**Exercise description**
Working from the entries below, give again each line from the first through the one containing "## Definition of", exactly and with nothing else.

************

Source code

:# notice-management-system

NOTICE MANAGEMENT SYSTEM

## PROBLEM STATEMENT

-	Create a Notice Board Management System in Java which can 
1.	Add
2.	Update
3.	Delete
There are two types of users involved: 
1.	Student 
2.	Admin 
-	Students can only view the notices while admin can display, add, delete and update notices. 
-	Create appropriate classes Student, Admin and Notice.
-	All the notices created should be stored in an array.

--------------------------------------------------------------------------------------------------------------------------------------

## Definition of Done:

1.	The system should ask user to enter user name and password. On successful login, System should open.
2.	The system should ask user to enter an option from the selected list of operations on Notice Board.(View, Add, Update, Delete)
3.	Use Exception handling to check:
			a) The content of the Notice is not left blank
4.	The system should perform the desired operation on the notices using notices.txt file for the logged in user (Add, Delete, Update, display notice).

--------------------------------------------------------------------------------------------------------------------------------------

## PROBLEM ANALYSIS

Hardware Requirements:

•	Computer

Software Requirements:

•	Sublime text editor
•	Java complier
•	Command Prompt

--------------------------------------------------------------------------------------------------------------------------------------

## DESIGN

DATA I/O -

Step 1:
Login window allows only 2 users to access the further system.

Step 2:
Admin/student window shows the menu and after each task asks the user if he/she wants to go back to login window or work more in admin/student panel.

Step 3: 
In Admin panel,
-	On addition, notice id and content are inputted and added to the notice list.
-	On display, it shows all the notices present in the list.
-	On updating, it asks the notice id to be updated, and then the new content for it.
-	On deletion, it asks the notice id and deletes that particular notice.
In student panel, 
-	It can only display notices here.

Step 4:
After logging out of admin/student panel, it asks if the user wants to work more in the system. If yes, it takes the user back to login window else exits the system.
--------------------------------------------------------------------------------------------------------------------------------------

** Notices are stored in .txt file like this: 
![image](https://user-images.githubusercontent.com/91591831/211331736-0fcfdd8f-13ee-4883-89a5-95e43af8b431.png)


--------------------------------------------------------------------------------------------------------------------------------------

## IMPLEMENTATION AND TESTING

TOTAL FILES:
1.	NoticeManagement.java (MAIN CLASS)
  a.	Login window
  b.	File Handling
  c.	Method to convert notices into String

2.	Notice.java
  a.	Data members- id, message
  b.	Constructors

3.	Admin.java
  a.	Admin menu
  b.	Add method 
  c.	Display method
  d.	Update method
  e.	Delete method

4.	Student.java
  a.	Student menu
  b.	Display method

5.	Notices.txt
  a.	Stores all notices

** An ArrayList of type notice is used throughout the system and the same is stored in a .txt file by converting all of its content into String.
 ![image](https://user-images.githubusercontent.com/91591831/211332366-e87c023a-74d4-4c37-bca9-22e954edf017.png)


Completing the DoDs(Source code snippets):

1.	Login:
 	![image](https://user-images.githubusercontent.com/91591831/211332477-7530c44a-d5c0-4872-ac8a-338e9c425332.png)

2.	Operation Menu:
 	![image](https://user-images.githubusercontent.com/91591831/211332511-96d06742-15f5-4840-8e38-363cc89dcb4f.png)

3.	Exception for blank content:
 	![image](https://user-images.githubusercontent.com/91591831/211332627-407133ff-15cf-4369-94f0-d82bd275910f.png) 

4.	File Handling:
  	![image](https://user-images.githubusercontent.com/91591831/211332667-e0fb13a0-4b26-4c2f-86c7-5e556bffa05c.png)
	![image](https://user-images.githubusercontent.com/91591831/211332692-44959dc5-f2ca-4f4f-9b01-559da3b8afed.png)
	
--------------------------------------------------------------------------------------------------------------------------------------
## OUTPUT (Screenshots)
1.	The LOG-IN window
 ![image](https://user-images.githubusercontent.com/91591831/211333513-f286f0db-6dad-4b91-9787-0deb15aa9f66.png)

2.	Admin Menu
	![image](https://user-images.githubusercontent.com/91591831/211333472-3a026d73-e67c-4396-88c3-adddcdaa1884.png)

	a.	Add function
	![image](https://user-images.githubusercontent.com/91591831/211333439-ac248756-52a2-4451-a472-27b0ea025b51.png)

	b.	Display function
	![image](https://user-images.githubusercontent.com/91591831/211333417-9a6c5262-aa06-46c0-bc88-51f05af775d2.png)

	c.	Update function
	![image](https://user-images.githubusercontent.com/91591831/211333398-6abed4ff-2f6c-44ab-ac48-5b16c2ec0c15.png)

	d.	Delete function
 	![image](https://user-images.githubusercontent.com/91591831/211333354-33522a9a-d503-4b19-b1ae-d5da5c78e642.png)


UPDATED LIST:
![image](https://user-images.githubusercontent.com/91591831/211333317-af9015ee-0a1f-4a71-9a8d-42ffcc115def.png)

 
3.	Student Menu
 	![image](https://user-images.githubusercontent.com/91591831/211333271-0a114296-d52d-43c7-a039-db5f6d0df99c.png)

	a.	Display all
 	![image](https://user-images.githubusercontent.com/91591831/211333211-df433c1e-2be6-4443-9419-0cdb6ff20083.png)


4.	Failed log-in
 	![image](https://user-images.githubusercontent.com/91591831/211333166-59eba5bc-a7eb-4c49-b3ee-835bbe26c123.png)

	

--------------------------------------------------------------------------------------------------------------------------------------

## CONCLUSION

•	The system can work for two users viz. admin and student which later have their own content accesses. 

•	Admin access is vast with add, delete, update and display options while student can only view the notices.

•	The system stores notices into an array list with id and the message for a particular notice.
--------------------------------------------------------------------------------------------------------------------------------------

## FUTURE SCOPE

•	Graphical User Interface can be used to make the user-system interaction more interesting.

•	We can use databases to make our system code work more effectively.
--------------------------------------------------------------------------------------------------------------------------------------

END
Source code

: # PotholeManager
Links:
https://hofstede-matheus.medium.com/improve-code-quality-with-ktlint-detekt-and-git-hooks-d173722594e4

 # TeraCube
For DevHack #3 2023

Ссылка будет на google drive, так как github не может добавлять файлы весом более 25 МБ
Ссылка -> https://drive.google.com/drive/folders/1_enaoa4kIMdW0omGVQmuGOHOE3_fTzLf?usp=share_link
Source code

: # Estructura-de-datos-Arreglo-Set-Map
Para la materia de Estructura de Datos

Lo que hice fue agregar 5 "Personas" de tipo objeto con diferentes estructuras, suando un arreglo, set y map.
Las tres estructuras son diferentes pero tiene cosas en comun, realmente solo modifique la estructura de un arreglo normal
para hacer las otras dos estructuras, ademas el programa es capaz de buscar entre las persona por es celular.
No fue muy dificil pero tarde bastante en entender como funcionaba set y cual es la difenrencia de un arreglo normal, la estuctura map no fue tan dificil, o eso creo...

************

**Solution to this task**
Source code

:# notice-management-system

NOTICE MANAGEMENT SYSTEM

## PROBLEM STATEMENT

-	Create a Notice Board Management System in Java which can 
1.	Add
2.	Update
3.	Delete
There are two types of users involved: 
1.	Student 
2.	Admin 
-	Students can only view the notices while admin can display, add, delete and update notices. 
-	Create appropriate classes Student, Admin and Notice.
-	All the notices created should be stored in an array.

--------------------------------------------------------------------------------------------------------------------------------------

## Definition of Done:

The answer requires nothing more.